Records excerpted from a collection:

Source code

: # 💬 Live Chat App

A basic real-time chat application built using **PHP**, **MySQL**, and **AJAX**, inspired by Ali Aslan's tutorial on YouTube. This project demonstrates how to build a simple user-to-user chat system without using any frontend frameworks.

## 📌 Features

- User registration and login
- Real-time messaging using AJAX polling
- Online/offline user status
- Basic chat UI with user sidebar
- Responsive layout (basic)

TASK REQUIREMENTS: Your task is to collect every line above that contains the word "time".

RESPONSE TO THE TASK:
A basic real-time chat application built using **PHP**, **MySQL**, and **AJAX**, inspired by Ali Aslan's tutorial on YouTube. This project demonstrates how to build a simple user-to-user chat system without using any frontend frameworks.
- Real-time messaging using AJAX polling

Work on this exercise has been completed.